05.12.1996
Hume’s myopia
Statement from Irish Republican Socialist Party spokesperson, Willie Gallagher
The short term future for nationalists and northern republicans does not look good:
- The British government feel they have the measure of Irish republicans
- David Trimble all but wrote the terms for Sinn Fein’s entry into ‘some-party’ talks
- The Irish government has proved to be inept and totally ineffective
- John Hume’s aim is peace at any price
- Sinn Fein, under the leadership of Gerry Adams, must follow through with their commitment to the ‘pacification’ process. Devoid of an alternative strategy, they despairingly look around for a political lifeline, and see this in the form of an electoral pact with the SDLP
Meanwhile, three-way word games between Gerry Adams. John Hume and John Major are being played out against a backdrop of unprecedented repression of working class nationalists.

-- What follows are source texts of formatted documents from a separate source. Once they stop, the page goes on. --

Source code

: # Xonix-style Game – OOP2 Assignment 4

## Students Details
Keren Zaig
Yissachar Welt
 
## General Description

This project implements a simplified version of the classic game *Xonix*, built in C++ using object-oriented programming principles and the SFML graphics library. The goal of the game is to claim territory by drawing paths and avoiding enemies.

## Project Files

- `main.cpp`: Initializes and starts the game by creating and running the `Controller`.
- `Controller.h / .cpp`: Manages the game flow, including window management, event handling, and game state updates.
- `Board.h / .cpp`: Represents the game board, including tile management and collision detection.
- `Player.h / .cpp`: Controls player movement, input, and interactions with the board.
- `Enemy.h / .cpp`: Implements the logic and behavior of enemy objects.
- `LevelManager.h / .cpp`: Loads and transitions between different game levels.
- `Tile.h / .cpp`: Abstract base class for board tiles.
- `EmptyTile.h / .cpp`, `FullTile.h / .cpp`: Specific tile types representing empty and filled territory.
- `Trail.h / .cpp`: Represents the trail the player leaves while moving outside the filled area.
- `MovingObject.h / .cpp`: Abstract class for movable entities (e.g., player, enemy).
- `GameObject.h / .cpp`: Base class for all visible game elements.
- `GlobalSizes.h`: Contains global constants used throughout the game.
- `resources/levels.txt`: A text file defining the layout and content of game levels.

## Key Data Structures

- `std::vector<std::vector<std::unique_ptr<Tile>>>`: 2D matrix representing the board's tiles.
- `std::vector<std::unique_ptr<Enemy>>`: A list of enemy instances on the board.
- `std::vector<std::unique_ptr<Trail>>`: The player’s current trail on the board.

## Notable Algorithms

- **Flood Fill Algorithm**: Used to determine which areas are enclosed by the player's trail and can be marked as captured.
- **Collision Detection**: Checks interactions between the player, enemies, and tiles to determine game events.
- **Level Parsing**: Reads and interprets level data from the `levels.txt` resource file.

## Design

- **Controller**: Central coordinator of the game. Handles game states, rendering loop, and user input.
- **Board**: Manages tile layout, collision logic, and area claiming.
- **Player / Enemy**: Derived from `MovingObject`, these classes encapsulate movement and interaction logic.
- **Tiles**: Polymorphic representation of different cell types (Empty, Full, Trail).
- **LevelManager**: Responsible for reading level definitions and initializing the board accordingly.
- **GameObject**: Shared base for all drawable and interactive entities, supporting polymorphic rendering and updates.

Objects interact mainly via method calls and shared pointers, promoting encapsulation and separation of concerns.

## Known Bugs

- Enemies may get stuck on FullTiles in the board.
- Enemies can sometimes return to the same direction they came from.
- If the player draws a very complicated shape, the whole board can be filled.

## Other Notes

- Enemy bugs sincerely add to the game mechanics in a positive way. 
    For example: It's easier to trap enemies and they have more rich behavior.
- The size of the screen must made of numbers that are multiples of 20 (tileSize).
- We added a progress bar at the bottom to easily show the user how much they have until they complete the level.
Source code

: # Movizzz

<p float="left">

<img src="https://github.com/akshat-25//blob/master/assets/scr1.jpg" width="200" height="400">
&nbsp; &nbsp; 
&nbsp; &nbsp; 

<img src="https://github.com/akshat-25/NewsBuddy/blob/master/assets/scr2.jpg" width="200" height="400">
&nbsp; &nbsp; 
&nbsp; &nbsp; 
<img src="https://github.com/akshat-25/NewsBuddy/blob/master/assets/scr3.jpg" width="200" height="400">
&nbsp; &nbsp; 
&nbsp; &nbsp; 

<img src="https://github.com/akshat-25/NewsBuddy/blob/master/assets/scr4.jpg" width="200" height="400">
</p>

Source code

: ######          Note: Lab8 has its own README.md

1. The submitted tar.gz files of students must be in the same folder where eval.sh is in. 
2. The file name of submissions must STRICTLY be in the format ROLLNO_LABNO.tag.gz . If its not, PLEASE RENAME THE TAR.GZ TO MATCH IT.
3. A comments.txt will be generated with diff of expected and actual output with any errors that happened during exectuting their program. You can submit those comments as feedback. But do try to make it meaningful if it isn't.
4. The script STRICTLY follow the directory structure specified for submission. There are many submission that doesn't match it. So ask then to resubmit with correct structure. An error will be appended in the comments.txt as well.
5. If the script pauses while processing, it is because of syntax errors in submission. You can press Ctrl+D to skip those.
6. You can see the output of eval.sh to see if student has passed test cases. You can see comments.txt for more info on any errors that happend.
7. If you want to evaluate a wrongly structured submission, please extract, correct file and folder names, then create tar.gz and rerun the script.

John Hume is eager to create a middle class catholic consensus and reach agreement with his constitutional colleagues in the Ulster Unionist Party. He sees the neutering of the republican movement as central to this plan.
What Mr Hume has failed to analyse in his dealing exclusively win Gerry Adams is that Adams does not represent or speak for the totality of positions within militant republicanism
Hume’s myopic outlook is one of exclusivity. It is one that has been mimicked by the Irish government and will ensure that - no matter what Gerry Adams agrees - it is not binding on any group other than those around Provisional Sinn Fein.